Minang Halal Fest 2026 Dorong Penguatan Ekosistem Ekonomi Syariah Sumbar



Sementara itu, Kepala Pusat Strategi Kebijakan Kewilayahan, Kependudukan, dan Pelayanan Publik Badan Strategi Kebijakan Dalam Negeri (BSKDN), T.R. Fahsul Falah, menegaskan pentingnya melihat kawasan stadion sebagai aset strategis daerah yang multifungsi.

“Kawasan stadion sepak bola merupakan aset strategis daerah yang tidak hanya berfungsi sebagai sarana olahraga, tetapi juga memiliki potensi besar sebagai penggerak aktivitas sosial dan ekonomi masyarakat,” jelas dia. 

Dia menambahkan pemanfaatan stadion yang masih terbatas pada hari pertandingan menyebabkan potensi ekonomi kawasan belum berkembang optimal.

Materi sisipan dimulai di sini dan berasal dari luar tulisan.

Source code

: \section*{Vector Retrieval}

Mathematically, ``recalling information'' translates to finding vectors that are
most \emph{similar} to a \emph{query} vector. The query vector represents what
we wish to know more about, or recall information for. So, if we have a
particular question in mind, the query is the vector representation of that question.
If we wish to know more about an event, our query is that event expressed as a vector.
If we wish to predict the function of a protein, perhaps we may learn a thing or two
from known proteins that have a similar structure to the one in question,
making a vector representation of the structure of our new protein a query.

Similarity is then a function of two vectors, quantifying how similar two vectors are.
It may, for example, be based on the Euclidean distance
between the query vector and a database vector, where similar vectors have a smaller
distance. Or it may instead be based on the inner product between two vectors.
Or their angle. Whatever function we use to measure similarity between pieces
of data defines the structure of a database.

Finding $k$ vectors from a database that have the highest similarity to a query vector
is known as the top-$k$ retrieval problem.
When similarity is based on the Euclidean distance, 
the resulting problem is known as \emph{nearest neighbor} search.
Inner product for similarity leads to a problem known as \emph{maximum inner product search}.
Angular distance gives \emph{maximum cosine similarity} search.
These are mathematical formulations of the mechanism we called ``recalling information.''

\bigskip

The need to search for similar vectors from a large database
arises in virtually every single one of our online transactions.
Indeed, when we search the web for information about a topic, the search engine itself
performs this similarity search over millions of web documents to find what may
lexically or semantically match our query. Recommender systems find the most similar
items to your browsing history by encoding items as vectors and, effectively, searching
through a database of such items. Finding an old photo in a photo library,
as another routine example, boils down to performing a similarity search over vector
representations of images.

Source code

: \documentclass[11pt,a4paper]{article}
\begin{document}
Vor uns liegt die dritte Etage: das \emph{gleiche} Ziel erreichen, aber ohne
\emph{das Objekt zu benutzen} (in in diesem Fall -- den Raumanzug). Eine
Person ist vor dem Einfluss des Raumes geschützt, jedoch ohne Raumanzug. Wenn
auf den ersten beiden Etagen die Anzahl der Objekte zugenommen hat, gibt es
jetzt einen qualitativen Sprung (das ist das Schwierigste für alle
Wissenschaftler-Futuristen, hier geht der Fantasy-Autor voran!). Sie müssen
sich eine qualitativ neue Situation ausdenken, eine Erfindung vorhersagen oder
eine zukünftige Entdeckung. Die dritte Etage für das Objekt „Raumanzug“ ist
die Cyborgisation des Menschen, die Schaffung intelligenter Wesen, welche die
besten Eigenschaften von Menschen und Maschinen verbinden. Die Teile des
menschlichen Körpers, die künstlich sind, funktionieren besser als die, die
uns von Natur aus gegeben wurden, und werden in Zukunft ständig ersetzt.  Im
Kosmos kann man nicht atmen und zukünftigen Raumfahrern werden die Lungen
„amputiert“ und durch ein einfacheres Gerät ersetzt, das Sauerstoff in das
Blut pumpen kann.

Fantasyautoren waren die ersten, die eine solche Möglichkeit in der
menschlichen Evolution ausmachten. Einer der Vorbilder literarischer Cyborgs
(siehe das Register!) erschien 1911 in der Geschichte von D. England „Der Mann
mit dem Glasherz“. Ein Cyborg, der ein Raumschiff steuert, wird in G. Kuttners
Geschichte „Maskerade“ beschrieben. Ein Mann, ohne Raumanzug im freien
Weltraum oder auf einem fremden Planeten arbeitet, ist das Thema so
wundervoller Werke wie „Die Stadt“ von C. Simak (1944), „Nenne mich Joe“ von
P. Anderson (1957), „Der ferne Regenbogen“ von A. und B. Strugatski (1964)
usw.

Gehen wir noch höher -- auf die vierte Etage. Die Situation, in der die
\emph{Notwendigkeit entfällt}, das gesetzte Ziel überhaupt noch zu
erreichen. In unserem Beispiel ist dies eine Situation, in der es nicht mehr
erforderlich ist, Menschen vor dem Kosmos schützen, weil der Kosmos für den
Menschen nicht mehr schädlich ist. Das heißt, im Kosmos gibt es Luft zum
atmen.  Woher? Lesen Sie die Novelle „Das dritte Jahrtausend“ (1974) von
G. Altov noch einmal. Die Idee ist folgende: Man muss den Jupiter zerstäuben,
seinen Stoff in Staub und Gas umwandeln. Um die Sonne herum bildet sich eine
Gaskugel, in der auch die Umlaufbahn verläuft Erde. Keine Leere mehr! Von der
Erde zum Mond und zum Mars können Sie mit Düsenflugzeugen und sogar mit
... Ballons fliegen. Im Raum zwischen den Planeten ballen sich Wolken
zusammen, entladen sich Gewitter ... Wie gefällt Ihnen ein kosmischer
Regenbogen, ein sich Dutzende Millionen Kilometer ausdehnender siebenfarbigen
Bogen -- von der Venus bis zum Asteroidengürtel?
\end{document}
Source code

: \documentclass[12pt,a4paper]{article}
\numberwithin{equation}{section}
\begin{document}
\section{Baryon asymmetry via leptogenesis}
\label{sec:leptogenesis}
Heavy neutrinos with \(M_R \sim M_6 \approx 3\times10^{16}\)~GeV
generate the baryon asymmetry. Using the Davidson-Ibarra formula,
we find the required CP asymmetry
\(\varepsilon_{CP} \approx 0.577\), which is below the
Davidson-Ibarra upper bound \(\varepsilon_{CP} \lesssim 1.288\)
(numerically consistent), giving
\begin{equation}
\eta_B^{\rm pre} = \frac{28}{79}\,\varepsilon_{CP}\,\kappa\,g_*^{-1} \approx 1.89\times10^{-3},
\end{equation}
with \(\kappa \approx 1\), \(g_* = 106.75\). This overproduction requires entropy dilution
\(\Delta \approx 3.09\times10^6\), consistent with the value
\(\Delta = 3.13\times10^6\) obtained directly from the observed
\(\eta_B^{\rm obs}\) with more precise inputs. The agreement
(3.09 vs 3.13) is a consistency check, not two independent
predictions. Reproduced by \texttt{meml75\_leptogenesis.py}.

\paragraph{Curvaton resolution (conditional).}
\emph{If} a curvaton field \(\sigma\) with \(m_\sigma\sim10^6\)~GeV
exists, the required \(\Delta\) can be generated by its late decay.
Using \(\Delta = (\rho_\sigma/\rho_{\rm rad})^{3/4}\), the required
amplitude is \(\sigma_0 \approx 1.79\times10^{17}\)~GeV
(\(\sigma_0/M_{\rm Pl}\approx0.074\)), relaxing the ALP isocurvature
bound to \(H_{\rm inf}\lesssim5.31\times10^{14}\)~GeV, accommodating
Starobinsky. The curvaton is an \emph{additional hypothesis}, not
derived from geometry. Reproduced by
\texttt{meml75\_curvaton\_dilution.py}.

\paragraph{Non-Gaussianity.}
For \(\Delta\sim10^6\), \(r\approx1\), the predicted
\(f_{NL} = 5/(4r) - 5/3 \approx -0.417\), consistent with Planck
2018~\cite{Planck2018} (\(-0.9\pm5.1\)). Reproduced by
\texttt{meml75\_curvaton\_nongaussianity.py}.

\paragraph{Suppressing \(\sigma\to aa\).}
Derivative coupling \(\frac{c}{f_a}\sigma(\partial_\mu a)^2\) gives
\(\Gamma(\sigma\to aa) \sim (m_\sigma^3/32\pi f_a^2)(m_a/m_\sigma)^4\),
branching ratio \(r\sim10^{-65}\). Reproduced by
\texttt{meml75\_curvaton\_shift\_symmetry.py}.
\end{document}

“Padahal, kawasan stadion pada umumnya mencakup berbagai fasilitas olahraga dan sarana pendukung lainnya yang apabila dikelola secara terintegrasi dapat berkembang menjadi ruang publik produktif sekaligus penggerak ekonomi lokal,” terang dia. 

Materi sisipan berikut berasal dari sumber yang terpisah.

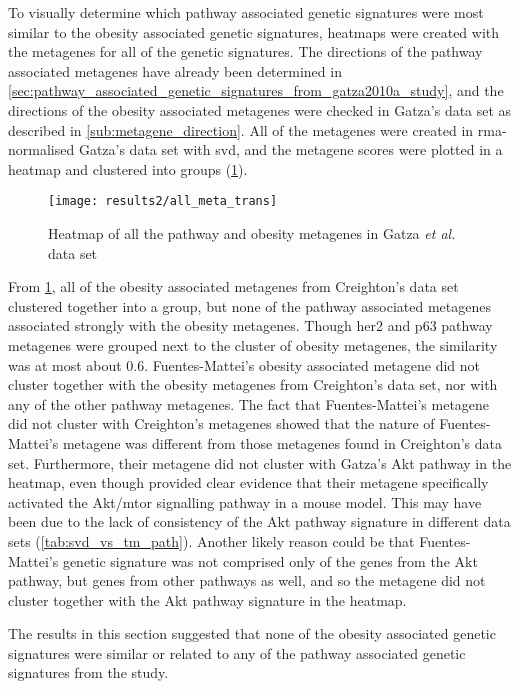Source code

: \noindent
To visually determine which pathway associated genetic signatures were most similar to the obesity associated genetic signatures, heatmaps were created with the metagenes for all of the genetic signatures.
The directions of the pathway associated metagenes have already been determined in \cref{sec:pathway_associated_genetic_signatures_from_gatza2010a_study}, and the directions of the obesity associated metagenes were checked in Gatza's data set as described in \cref{sub:metagene_direction}.
All of the metagenes were created in \gls{rma}-normalised Gatza's data set with \gls{svd}, and the metagene scores were plotted in a heatmap and clustered into groups (\cref{fig:gatza_allmeta}).

\begin{figure}[htpb]
	\centering
	\texttt{[image: results2/all\_meta\_trans]}
	\caption{Heatmap of all the pathway and obesity metagenes in Gatza \textit{et al.} data set}
	\label{fig:gatza_allmeta}
\end{figure}

From \cref{fig:gatza_allmeta}, all of the obesity associated metagenes from Creighton's data set clustered together into a group, but none of the pathway associated metagenes associated strongly with the obesity metagenes.
Though \gls{her2} and p63 pathway metagenes were grouped next to the cluster of obesity metagenes, the similarity was at most about 0.6.
Fuentes-Mattei's obesity associated metagene did not cluster together with the obesity metagenes from Creighton's data set, nor with any of the other pathway metagenes.
The fact that Fuentes-Mattei's metagene did not cluster with Creighton's metagenes showed that the nature of Fuentes-Mattei's metagene was different from those metagenes found in Creighton's data set.
Furthermore, their metagene did not cluster with Gatza's Akt pathway in the heatmap, even though \citet{Fuentes-Mattei2014} provided clear evidence that their metagene specifically activated the Akt/\gls{mtor} signalling pathway in a mouse model.
This may have been due to the lack of consistency of the Akt pathway signature in different data sets (\cref{tab:svd_vs_tm_path}).
Another likely reason could be that Fuentes-Mattei's genetic signature was not comprised only of the genes from the Akt pathway, but genes from other pathways as well, and so the metagene did not cluster together with the Akt pathway signature in the heatmap.

The results in this section suggested that none of the obesity associated genetic signatures were similar or related to any of the pathway associated genetic signatures from the \citet{Gatza2010a} study.

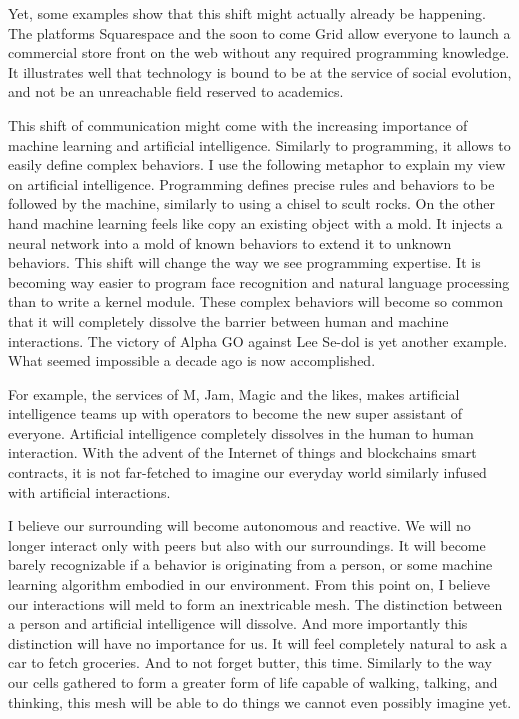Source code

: Yet, some examples show that this shift might actually already be happening.
The platforms Squarespace and the soon to come Grid allow everyone to launch a commercial store front on the web without any required programming knowledge.
It illustrates well that technology is bound to be at the service of social evolution, and not be an unreachable field reserved to academics.

This shift of communication might come with the increasing importance of machine learning and artificial intelligence.
Similarly to programming, it allows to easily define complex behaviors.
I use the following metaphor to explain my view on artificial intelligence.
Programming defines precise rules and behaviors to be followed by the machine, similarly to using a chisel to scult rocks.
On the other hand machine learning feels like copy an existing object with a mold.
It injects a neural network into a mold of known behaviors to extend it to unknown behaviors.
This shift will change the way we see programming expertise.
It is becoming way easier to program face recognition and natural language processing than to write a kernel module.
These complex behaviors will become so common that it will completely dissolve the barrier between human and machine interactions.
The victory of Alpha GO against Lee Se-dol is yet another example.
What seemed impossible a decade ago is now accomplished.

For example, the services of M, Jam, Magic and the likes, makes artificial intelligence teams up with operators to become the new super assistant of everyone.
Artificial intelligence completely dissolves in the human to human interaction.
With the advent of the Internet of things and blockchains smart contracts, it is not far-fetched to imagine our everyday world similarly infused with artificial interactions.

I believe our surrounding will become autonomous and reactive.
We will no longer interact only with peers but also with our surroundings.
It will become barely recognizable if a behavior is originating from a person, or some machine learning algorithm embodied in our environment.
From this point on, I believe our interactions will meld to form an inextricable mesh.
The distinction between a person and artificial intelligence will dissolve.
And more importantly this distinction will have no importance for us.
It will feel completely natural to ask a car to fetch groceries.
And to not forget butter, this time.
Similarly to the way our cells gathered to form a greater form of life capable of walking, talking, and thinking, this mesh will be able to do things we cannot even possibly imagine yet.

Sejalan dengan itu, Fahsul menegaskan perlunya ruang dialog strategis untuk merumuskan kebijakan yang aplikatif. “Forum ini diharapkan mampu menghasilkan rumusan kebijakan yang aplikatif dan implementatif, meningkatkan kapasitas pemerintah daerah dalam mengelola kawasan stadion secara terintegrasi dan berkelanjutan,” tambah dia. 

Pelaksana Tugas (Plt) Deputi Bidang Pengembangan Industri Olahraga Kementerian Pemuda dan Olahraga (Kemenpora), Suyadi Pawiro, menyampaikan persoalan pengelolaan stadion merupakan masalah umum hampir di seluruh daerah.

Untuk itu, kata dia, pentingnya membangun kolaborasi lintas kementerian dan lembaga agar ke depannya stadion tidak hanya difungsikan sebagai arena pertandingan semata, tetapi kawasan multifungsi yang menopang aktivitas ekonomi di daerah.

“Apa yang kemudian ke depan ini, stadion dan kawasan bisa menjadi instrumen berkembangnya bisnis. Stadion tidak semata-mata kegiatan pertandingan sepak bola tapi kemudian bagaimana memaksimalkan stadion sebagai venue multifunction,” ungkap dia. 

Dia juga berharap melalui forum ini, Kemendagri bersama Kemenpora, dan Kementerian UMKM dapat membuat suatu pedoman yang bisa digunakan secara makro sebagai guideline pemerintah daerah dalam mengelola stadion secara profesional, aman, dan berkelanjutan. Upaya ini dinilai dapat mengoptimalkan stadion agar benar-benar menjadi penguat ekosistem sepak bola sekaligus penggerak UMKM dan ekonomi lokal di daerah.

"Bayangan kami di Kemenpora sekarang adalah kami ingin meng-set up sebuah panduan pedoman yang mudah-mudahan bisa secara makro dijadikan guideline oleh pemerintah daerah, bagaimana pola kerja sama aset khususnya venue stadion dengan private sector," ujar dia.